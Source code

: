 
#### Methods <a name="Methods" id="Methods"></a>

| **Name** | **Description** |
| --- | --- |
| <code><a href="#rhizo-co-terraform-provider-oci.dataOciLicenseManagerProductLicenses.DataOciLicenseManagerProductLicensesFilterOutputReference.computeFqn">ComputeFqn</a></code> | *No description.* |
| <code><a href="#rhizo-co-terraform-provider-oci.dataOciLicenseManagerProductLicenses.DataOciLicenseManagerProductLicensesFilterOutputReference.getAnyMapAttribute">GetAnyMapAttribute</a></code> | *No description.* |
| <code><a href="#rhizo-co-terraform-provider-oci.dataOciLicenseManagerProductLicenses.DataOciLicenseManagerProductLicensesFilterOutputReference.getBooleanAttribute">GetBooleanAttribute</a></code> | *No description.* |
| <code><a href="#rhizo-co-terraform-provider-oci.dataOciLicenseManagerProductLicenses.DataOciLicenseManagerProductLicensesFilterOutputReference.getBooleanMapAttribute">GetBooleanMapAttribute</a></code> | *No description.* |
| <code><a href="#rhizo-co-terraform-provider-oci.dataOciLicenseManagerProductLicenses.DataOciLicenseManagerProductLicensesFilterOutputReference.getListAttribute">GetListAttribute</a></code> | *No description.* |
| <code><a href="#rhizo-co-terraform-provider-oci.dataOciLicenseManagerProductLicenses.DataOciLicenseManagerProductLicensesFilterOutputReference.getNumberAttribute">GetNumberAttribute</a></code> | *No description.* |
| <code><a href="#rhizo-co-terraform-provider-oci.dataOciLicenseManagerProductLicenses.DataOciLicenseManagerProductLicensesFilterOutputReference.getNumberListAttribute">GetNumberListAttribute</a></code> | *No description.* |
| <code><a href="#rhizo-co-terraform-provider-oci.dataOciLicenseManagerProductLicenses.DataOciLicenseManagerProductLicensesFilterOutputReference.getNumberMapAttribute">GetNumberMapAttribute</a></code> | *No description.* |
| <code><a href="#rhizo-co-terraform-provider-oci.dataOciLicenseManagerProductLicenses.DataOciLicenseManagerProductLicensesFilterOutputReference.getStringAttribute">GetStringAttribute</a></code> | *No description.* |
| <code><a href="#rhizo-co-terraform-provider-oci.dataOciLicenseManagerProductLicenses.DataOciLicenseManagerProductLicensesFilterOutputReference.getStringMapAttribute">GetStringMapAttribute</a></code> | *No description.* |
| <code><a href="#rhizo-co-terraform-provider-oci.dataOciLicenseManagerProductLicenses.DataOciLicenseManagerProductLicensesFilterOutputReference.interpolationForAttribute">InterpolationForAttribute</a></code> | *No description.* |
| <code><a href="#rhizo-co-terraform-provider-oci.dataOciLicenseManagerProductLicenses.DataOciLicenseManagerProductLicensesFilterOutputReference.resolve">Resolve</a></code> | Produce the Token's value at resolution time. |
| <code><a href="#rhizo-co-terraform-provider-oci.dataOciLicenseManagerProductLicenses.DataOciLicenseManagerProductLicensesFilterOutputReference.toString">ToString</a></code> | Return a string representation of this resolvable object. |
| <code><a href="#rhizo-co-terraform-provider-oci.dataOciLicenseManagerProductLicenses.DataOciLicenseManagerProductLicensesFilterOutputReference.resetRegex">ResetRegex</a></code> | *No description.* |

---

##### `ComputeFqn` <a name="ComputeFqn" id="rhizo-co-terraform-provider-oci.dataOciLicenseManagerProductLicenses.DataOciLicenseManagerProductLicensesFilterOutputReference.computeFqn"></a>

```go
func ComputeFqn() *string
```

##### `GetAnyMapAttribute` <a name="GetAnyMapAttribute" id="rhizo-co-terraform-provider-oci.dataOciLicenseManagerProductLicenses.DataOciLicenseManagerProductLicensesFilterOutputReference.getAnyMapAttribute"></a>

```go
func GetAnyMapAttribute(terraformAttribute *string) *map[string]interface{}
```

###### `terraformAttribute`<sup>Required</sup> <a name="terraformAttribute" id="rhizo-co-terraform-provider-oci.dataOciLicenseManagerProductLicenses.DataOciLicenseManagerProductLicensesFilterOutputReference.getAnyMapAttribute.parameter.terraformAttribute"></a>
########
--- What you should do ---
Write out the entries verbatim, all of them.

--- Exercise result ---
Source code

: 
#### Methods <a name="Methods" id="Methods"></a>

| **Name** | **Description** |
| --- | --- |
| <code><a href="#rhizo-co-terraform-provider-oci.dataOciLicenseManagerProductLicenses.DataOciLicenseManagerProductLicensesFilterOutputReference.computeFqn">ComputeFqn</a></code> | *No description.* |
| <code><a href="#rhizo-co-terraform-provider-oci.dataOciLicenseManagerProductLicenses.DataOciLicenseManagerProductLicensesFilterOutputReference.getAnyMapAttribute">GetAnyMapAttribute</a></code> | *No description.* |
| <code><a href="#rhizo-co-terraform-provider-oci.dataOciLicenseManagerProductLicenses.DataOciLicenseManagerProductLicensesFilterOutputReference.getBooleanAttribute">GetBooleanAttribute</a></code> | *No description.* |
| <code><a href="#rhizo-co-terraform-provider-oci.dataOciLicenseManagerProductLicenses.DataOciLicenseManagerProductLicensesFilterOutputReference.getBooleanMapAttribute">GetBooleanMapAttribute</a></code> | *No description.* |
| <code><a href="#rhizo-co-terraform-provider-oci.dataOciLicenseManagerProductLicenses.DataOciLicenseManagerProductLicensesFilterOutputReference.getListAttribute">GetListAttribute</a></code> | *No description.* |
| <code><a href="#rhizo-co-terraform-provider-oci.dataOciLicenseManagerProductLicenses.DataOciLicenseManagerProductLicensesFilterOutputReference.getNumberAttribute">GetNumberAttribute</a></code> | *No description.* |
| <code><a href="#rhizo-co-terraform-provider-oci.dataOciLicenseManagerProductLicenses.DataOciLicenseManagerProductLicensesFilterOutputReference.getNumberListAttribute">GetNumberListAttribute</a></code> | *No description.* |
| <code><a href="#rhizo-co-terraform-provider-oci.dataOciLicenseManagerProductLicenses.DataOciLicenseManagerProductLicensesFilterOutputReference.getNumberMapAttribute">GetNumberMapAttribute</a></code> | *No description.* |
| <code><a href="#rhizo-co-terraform-provider-oci.dataOciLicenseManagerProductLicenses.DataOciLicenseManagerProductLicensesFilterOutputReference.getStringAttribute">GetStringAttribute</a></code> | *No description.* |
| <code><a href="#rhizo-co-terraform-provider-oci.dataOciLicenseManagerProductLicenses.DataOciLicenseManagerProductLicensesFilterOutputReference.getStringMapAttribute">GetStringMapAttribute</a></code> | *No description.* |
| <code><a href="#rhizo-co-terraform-provider-oci.dataOciLicenseManagerProductLicenses.DataOciLicenseManagerProductLicensesFilterOutputReference.interpolationForAttribute">InterpolationForAttribute</a></code> | *No description.* |
| <code><a href="#rhizo-co-terraform-provider-oci.dataOciLicenseManagerProductLicenses.DataOciLicenseManagerProductLicensesFilterOutputReference.resolve">Resolve</a></code> | Produce the Token's value at resolution time. |
| <code><a href="#rhizo-co-terraform-provider-oci.dataOciLicenseManagerProductLicenses.DataOciLicenseManagerProductLicensesFilterOutputReference.toString">ToString</a></code> | Return a string representation of this resolvable object. |
| <code><a href="#rhizo-co-terraform-provider-oci.dataOciLicenseManagerProductLicenses.DataOciLicenseManagerProductLicensesFilterOutputReference.resetRegex">ResetRegex</a></code> | *No description.* |

---

##### `ComputeFqn` <a name="ComputeFqn" id="rhizo-co-terraform-provider-oci.dataOciLicenseManagerProductLicenses.DataOciLicenseManagerProductLicensesFilterOutputReference.computeFqn"></a>

```go
func ComputeFqn() *string
```

##### `GetAnyMapAttribute` <a name="GetAnyMapAttribute" id="rhizo-co-terraform-provider-oci.dataOciLicenseManagerProductLicenses.DataOciLicenseManagerProductLicensesFilterOutputReference.getAnyMapAttribute"></a>

```go
func GetAnyMapAttribute(terraformAttribute *string) *map[string]interface{}
```

###### `terraformAttribute`<sup>Required</sup> <a name="terraformAttribute" id="rhizo-co-terraform-provider-oci.dataOciLicenseManagerProductLicenses.DataOciLicenseManagerProductLicensesFilterOutputReference.getAnyMapAttribute.parameter.terraformAttribute"></a>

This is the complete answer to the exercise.